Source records
:::::

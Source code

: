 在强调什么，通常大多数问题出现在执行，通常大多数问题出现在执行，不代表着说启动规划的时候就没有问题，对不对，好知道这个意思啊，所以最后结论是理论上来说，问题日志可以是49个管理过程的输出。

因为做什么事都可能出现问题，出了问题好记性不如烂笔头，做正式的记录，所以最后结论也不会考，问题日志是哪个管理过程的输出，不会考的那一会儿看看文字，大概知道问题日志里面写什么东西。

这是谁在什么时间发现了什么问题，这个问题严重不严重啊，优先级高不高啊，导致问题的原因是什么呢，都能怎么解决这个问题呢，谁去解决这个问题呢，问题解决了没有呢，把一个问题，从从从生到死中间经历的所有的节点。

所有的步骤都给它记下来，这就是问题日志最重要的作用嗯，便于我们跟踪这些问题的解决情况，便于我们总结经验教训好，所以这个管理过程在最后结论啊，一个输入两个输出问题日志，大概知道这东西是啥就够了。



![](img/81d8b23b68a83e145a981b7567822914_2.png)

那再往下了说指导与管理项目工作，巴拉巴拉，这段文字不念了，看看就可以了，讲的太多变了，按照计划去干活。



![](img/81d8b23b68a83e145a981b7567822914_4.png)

:::::

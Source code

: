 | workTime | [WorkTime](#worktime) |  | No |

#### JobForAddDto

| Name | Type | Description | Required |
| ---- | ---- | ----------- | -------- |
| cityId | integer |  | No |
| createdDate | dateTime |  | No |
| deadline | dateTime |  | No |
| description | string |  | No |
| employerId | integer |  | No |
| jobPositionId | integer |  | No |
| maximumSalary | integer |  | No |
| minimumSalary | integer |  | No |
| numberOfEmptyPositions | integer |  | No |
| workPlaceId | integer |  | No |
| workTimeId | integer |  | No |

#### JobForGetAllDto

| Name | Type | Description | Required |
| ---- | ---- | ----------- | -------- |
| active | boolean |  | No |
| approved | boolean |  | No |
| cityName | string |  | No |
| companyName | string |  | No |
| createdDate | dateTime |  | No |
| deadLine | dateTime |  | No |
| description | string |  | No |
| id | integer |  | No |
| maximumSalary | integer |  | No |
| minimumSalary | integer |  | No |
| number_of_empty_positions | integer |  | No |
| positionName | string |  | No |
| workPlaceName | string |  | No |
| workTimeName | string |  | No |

:::::

■ Problem statement
Only one stretch of the records above is wanted: the lines between the one holding "numberOfEmptyPositions | integer" and the one holding "active | boolean", inclusive, reproduced exactly.

■ Completed exercise
| numberOfEmptyPositions | integer |  | No |
| workPlaceId | integer |  | No |
| workTimeId | integer |  | No |

#### JobForGetAllDto

| Name | Type | Description | Required |
| ---- | ---- | ----------- | -------- |
| active | boolean |  | No |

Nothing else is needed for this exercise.